Identity theft insurance is also generally available through insurers, their insurance brokers, banks, and credit card companies. Typical identity theft coverage includes costs to obtain credit reports, notarize documents, certified mail, telephone, and fax expenses, lost wages due to time taken off work to resolve identity theft issues (up to policy limits), loan reapplication fees, specified legal fees and costs to replace stolen government-issued identifications.

Some institutions will offer credit monitoring services as a way of helping to detect identity fraud in a timely manner. This is a separate service from identity theft insurance.

As with all insurance, it's important to read your policy documentation carefully to understand the exact coverage provided or call your insurance broker for more information.

In general, do not provide personal information to anyone whether in person, over the phone, or on the internet unless you are certain of their identity. "Phishing" scams are now commonplace and usually involve an individual posing as a legitimate business/government representative in hopes of stealing your personal information or even gaining control of your computer.

Question the need for personal information specifically as it relates to your Social Insurance Number (SIN). Only a select number of people need to know your SIN, including your employer, your financial institution, and various government departments. Consult the Service Canada website for a complete listing.

Avoid carrying your SIN card if you don't need it. Leave it in a secure place instead. Be careful that your SIN is not used as the account number for other purposes.

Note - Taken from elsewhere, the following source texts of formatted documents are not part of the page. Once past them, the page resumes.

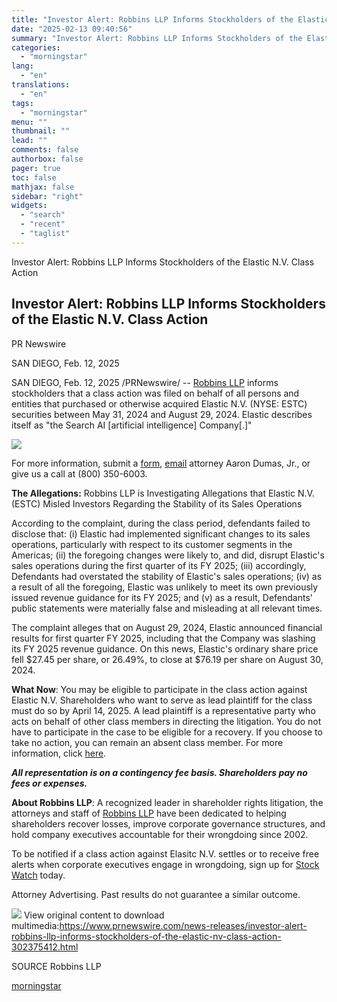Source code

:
 ```yaml
---
title: "Investor Alert: Robbins LLP Informs Stockholders of the Elastic N.V. Class Action"
date: "2025-02-13 09:40:56"
summary: "Investor Alert: Robbins LLP Informs Stockholders of the Elastic N.V. Class Action Investor Alert: Robbins LLP Informs Stockholders of the Elastic N.V. Class Action PR Newswire SAN DIEGO, Feb. 12, 2025 SAN DIEGO, Feb. 12, 2025 /PRNewswire/ -- Robbins LLP informs stockholders that a class action was filed on behalf..."
categories:
  - "morningstar"
lang:
  - "en"
translations:
  - "en"
tags:
  - "morningstar"
menu: ""
thumbnail: ""
lead: ""
comments: false
authorbox: false
pager: true
toc: false
mathjax: false
sidebar: "right"
widgets:
  - "search"
  - "recent"
  - "taglist"
---
```


Investor Alert: Robbins LLP Informs Stockholders of the Elastic N.V. Class Action

Investor Alert: Robbins LLP Informs Stockholders of the Elastic N.V. Class Action
---------------------------------------------------------------------------------

PR Newswire

SAN DIEGO, Feb. 12, 2025


SAN DIEGO, Feb. 12, 2025 /PRNewswire/ -- [Robbins LLP](https://c212.net/c/link/?t=0&l=en&o=4361790-1&h=2752412270&u=https%3A%2F%2Frobbinsllp.com%2Felastic-n-v%2F&a=Robbins+LLP) informs stockholders that a class action was filed on behalf of all persons and entities that purchased or otherwise acquired Elastic N.V. (NYSE: ESTC) securities between May 31, 2024 and August 29, 2024. Elastic describes itself as "the Search AI [artificial intelligence] Company[.]"

[![](https://mma.prnewswire.com/media/1321386/Robbins_LLP_Logo.jpg)](https://mma.prnewswire.com/media/1321386/Robbins_LLP_Logo.html)

For more information, submit a [form](https://c212.net/c/link/?t=0&l=en&o=4361790-1&h=996936095&u=https%3A%2F%2Frobbinsllp.com%2Felastic-n-v%2F&a=form), [email](mailto:adumas@robbinsllp.com) attorney Aaron Dumas, Jr., or give us a call at (800) 350-6003.

**The Allegations:** Robbins LLP is Investigating Allegations that Elastic N.V. (ESTC) Misled Investors Regarding the Stability of its Sales Operations

According to the complaint, during the class period, defendants failed to disclose that: (i) Elastic had implemented significant changes to its sales operations, particularly with respect to its customer segments in the Americas; (ii) the foregoing changes were likely to, and did, disrupt Elastic's sales operations during the first quarter of its FY 2025; (iii) accordingly, Defendants had overstated the stability of Elastic's sales operations; (iv) as a result of all the foregoing, Elastic was unlikely to meet its own previously issued revenue guidance for its FY 2025; and (v) as a result, Defendants' public statements were materially false and misleading at all relevant times.

The complaint alleges that on August 29, 2024, Elastic announced financial results for first quarter FY 2025, including that the Company was slashing its FY 2025 revenue guidance. On this news, Elastic's ordinary share price fell $27.45 per share, or 26.49%, to close at $76.19 per share on August 30, 2024.

**What Now**: You may be eligible to participate in the class action against Elastic N.V. Shareholders who want to serve as lead plaintiff for the class must do so by April 14, 2025. A lead plaintiff is a representative party who acts on behalf of other class members in directing the litigation. You do not have to participate in the case to be eligible for a recovery. If you choose to take no action, you can remain an absent class member. For more information, click [here](https://c212.net/c/link/?t=0&l=en&o=4361790-1&h=2833713949&u=https%3A%2F%2Frobbinsllp.com%2Felastic-n-v%2F&a=here).

***All representation is on a contingency fee basis. Shareholders pay no fees or expenses.*** 

**About Robbins LLP**: A recognized leader in shareholder rights litigation, the attorneys and staff of [Robbins LLP](https://c212.net/c/link/?t=0&l=en&o=4361790-1&h=2606164648&u=https%3A%2F%2Frobbinsllp.com%2F&a=+Robbins+LLP) have been dedicated to helping shareholders recover losses, improve corporate governance structures, and hold company executives accountable for their wrongdoing since 2002.

To be notified if a class action against Elasitc N.V. settles or to receive free alerts when corporate executives engage in wrongdoing, sign up for [Stock Watch](https://c212.net/c/link/?t=0&l=en&o=4361790-1&h=103154187&u=https%3A%2F%2Frobbinsllp.com%2Fstock-watch%2F&a=Stock+Watch) today.

Attorney Advertising. Past results do not guarantee a similar outcome.

 ![](https://c212.net/c/img/favicon.png?sn=LA18463&sd=2025-02-12) View original content to download multimedia:<https://www.prnewswire.com/news-releases/investor-alert-robbins-llp-informs-stockholders-of-the-elastic-nv-class-action-302375412.html>

SOURCE Robbins LLP

[morningstar](https://www.morningstar.com/news/pr-newswire/20250212la18463/investor-alert-robbins-llp-informs-stockholders-of-the-elastic-nv-class-action)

Make sure there is a lock on your mailbox if you still have door-to-door delivery. By stealing your mail, an identity thief can access bank, credit card, and tax information, and even possibly write cheques in your name.

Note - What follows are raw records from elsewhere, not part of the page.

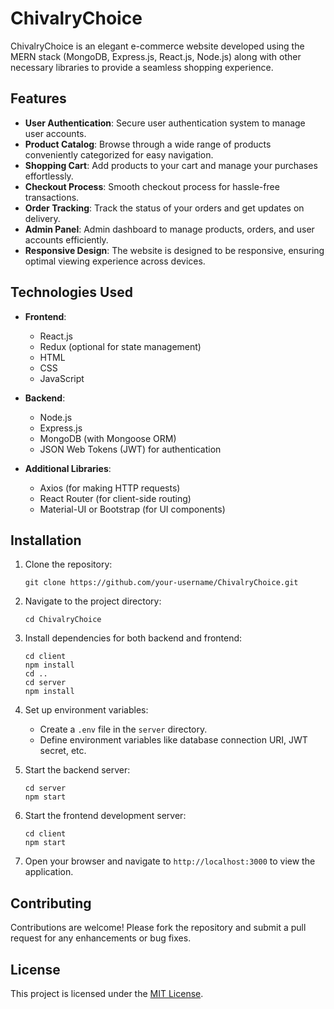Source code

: # ChivalryChoice

ChivalryChoice is an elegant e-commerce website developed using the MERN stack (MongoDB, Express.js, React.js, Node.js) along with other necessary libraries to provide a seamless shopping experience.

## Features

- **User Authentication**: Secure user authentication system to manage user accounts.
- **Product Catalog**: Browse through a wide range of products conveniently categorized for easy navigation.
- **Shopping Cart**: Add products to your cart and manage your purchases effortlessly.
- **Checkout Process**: Smooth checkout process for hassle-free transactions.
- **Order Tracking**: Track the status of your orders and get updates on delivery.
- **Admin Panel**: Admin dashboard to manage products, orders, and user accounts efficiently.
- **Responsive Design**: The website is designed to be responsive, ensuring optimal viewing experience across devices.

## Technologies Used

- **Frontend**:
  - React.js
  - Redux (optional for state management)
  - HTML
  - CSS
  - JavaScript

- **Backend**:
  - Node.js
  - Express.js
  - MongoDB (with Mongoose ORM)
  - JSON Web Tokens (JWT) for authentication

- **Additional Libraries**:
  - Axios (for making HTTP requests)
  - React Router (for client-side routing)
  - Material-UI or Bootstrap (for UI components)

## Installation

1. Clone the repository:
   ```
   git clone https://github.com/your-username/ChivalryChoice.git
   ```

2. Navigate to the project directory:
   ```
   cd ChivalryChoice
   ```

3. Install dependencies for both backend and frontend:
   ```
   cd client
   npm install
   cd ..
   cd server
   npm install
   ```

4. Set up environment variables:
   - Create a `.env` file in the `server` directory.
   - Define environment variables like database connection URI, JWT secret, etc.

5. Start the backend server:
   ```
   cd server
   npm start
   ```

6. Start the frontend development server:
   ```
   cd client
   npm start
   ```

7. Open your browser and navigate to `http://localhost:3000` to view the application.

## Contributing

Contributions are welcome! Please fork the repository and submit a pull request for any enhancements or bug fixes.

## License

This project is licensed under the [MIT License](LICENSE).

Ensure any sensitive information is shredded and not recycled or put in the trash.

Pay careful attention whenever providing your credit or debit card for payment. "Skimming" is a process whereby your card information may be stolen. Watch to see that your card is only swiped for the purpose of paying for a transaction.

Secure any computers or personal documents in your home. Be aware that anyone with access to your home can potentially steal your personal information.

Only carry the identification and purchase cards you use and keep your wallet or purse in a safe place when not carrying it. If you require new cheques or credit/debit cards consider arranging for a bank pick-up instead of having them mailed. Always sign the signature area of your credit cards as soon as you receive them.

When disposing of old computer equipment or other electronic devices, make sure that your personal information is permanently deleted from the included memory.

Always shield your PIN number when making banking, credit, and debit transactions.

On line, change passwords you use frequently and avoid passwords which use easily findable data such as your mother's maiden name, your birth date or phone number. Use anti-virus software on all of your electronic devices as available and do not send confidential information through email or use your credit card online unless the merchant uses a secure transaction system.

By taking precautions and insurance you can guard yourself against the possibility of identity theft and the costs that can go along with it.

Talbot Boggs is a Toronto-based business communications professional who has worked with national news organizations, magazines and corporations in the finance, retail, manufacturing and other industrial sectors.